| EXERCISE DETAILS |
Would you filter these records and copy every line that has the word "through"?

| DATA SHOWN |
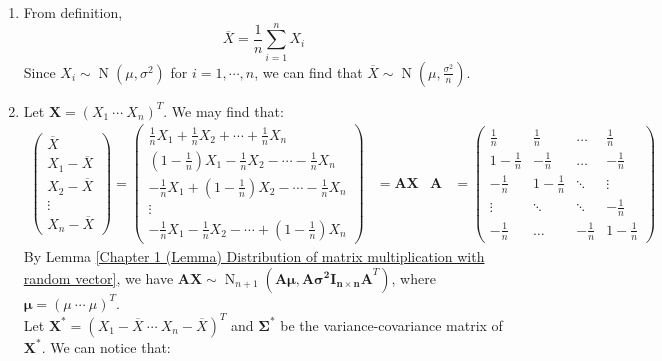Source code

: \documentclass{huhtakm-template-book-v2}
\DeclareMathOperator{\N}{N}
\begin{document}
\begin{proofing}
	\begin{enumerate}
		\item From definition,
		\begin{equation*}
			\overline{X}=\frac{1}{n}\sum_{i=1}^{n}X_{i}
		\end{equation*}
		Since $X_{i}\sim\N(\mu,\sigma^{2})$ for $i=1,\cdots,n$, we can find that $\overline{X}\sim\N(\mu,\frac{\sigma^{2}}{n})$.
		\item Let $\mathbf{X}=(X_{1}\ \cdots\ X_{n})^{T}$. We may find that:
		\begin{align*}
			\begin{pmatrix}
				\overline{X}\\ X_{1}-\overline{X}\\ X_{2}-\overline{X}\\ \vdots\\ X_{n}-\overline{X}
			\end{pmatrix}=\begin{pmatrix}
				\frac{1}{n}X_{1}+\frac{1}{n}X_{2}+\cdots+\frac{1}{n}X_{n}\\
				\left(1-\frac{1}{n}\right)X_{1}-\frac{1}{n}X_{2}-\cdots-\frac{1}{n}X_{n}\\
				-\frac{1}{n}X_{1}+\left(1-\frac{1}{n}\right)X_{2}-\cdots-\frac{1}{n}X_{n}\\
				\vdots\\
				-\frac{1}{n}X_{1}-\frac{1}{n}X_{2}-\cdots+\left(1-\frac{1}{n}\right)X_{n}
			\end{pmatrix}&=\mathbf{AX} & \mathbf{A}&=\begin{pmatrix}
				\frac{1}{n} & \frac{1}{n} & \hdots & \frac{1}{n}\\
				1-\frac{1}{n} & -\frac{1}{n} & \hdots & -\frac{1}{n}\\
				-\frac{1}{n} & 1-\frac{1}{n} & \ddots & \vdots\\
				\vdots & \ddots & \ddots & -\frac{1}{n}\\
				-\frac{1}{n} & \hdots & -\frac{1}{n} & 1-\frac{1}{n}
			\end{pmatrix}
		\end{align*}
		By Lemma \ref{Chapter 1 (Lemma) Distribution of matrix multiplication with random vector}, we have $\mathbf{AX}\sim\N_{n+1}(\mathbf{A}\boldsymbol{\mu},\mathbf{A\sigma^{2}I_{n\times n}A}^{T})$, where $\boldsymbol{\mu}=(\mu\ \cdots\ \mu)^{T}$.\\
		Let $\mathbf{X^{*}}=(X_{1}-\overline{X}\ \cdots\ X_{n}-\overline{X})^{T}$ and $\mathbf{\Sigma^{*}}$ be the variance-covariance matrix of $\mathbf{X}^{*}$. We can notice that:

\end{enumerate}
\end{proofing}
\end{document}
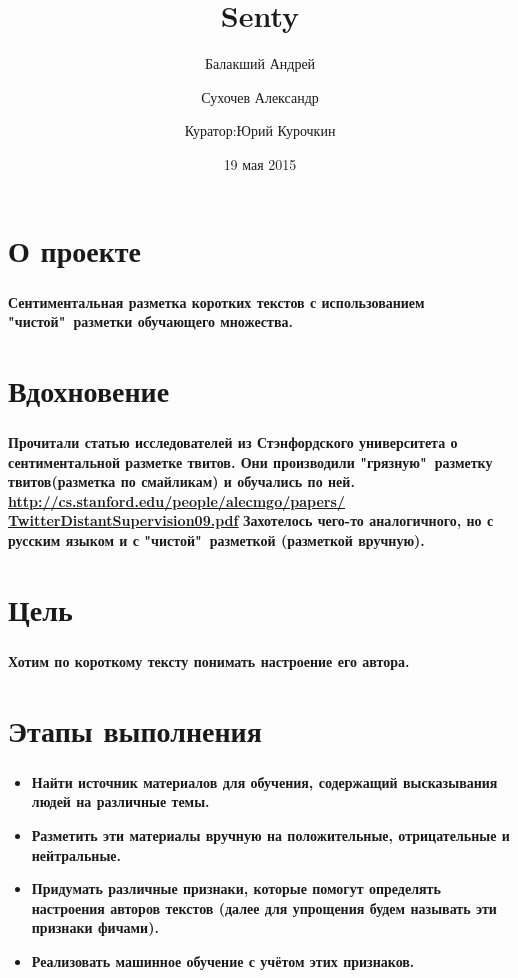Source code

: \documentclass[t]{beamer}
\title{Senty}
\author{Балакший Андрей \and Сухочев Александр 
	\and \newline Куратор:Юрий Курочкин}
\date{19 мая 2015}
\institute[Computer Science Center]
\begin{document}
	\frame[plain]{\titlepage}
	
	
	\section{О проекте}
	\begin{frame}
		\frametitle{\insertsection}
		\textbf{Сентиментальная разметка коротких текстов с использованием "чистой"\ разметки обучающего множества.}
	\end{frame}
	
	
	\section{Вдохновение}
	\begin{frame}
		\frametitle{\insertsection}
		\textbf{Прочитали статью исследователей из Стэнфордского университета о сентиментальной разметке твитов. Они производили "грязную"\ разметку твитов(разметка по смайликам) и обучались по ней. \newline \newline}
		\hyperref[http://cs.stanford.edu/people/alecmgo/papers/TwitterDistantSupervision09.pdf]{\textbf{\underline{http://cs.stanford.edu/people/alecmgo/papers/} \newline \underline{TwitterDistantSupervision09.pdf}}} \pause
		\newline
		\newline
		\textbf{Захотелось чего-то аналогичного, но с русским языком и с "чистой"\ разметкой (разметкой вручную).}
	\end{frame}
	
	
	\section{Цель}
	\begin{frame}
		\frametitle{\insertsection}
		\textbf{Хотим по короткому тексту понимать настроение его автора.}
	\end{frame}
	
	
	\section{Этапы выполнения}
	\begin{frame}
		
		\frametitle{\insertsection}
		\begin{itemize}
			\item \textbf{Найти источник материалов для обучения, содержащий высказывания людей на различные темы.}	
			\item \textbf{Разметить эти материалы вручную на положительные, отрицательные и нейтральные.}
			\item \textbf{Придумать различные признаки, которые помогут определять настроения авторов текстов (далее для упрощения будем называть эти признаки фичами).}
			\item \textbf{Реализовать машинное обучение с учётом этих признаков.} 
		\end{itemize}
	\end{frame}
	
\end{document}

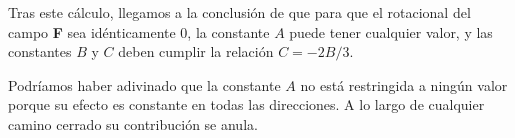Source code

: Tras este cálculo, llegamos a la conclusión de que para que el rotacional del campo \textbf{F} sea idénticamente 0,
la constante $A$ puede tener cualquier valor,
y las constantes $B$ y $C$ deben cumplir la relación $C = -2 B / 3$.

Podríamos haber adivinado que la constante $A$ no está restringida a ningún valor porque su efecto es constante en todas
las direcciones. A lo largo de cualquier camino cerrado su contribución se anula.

...

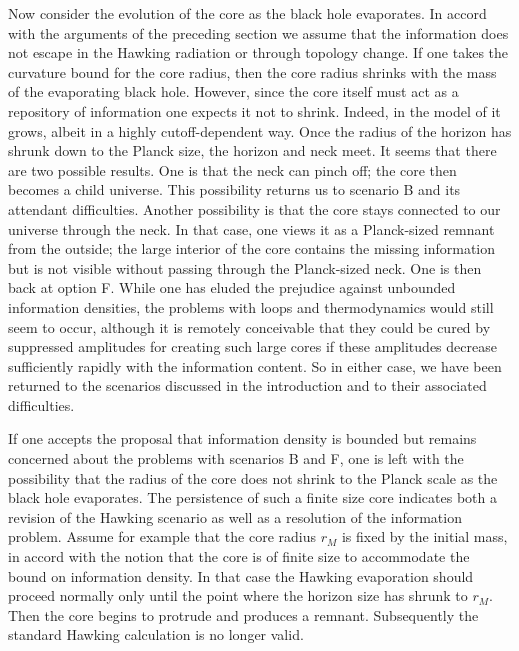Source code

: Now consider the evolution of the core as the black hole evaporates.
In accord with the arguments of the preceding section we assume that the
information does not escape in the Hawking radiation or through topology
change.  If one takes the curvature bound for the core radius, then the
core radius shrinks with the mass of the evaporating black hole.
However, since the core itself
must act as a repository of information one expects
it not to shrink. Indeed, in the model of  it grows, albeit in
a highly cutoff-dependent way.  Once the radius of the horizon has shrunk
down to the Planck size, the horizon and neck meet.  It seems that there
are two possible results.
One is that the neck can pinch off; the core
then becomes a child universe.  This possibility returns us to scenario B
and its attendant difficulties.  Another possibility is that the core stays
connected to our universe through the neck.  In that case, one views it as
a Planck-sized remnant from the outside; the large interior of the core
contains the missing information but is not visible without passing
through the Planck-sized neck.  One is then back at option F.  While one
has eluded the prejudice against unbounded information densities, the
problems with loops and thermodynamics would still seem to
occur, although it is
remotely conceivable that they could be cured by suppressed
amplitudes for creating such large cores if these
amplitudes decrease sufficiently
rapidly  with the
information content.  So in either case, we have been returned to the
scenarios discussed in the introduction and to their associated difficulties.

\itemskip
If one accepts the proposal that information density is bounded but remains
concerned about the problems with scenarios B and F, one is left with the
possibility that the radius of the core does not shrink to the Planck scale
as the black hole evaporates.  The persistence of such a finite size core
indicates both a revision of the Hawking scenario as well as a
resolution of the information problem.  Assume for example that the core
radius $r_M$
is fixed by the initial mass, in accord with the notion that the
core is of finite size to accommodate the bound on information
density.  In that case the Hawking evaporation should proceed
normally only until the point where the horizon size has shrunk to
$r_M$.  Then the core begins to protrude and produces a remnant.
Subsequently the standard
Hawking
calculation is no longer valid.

| SOLUTION FOR THIS TASK |
information does not escape in the Hawking radiation or through topology
connected to our universe through the neck.  In that case, one views it as
through the Planck-sized neck.  One is then back at option F.  While one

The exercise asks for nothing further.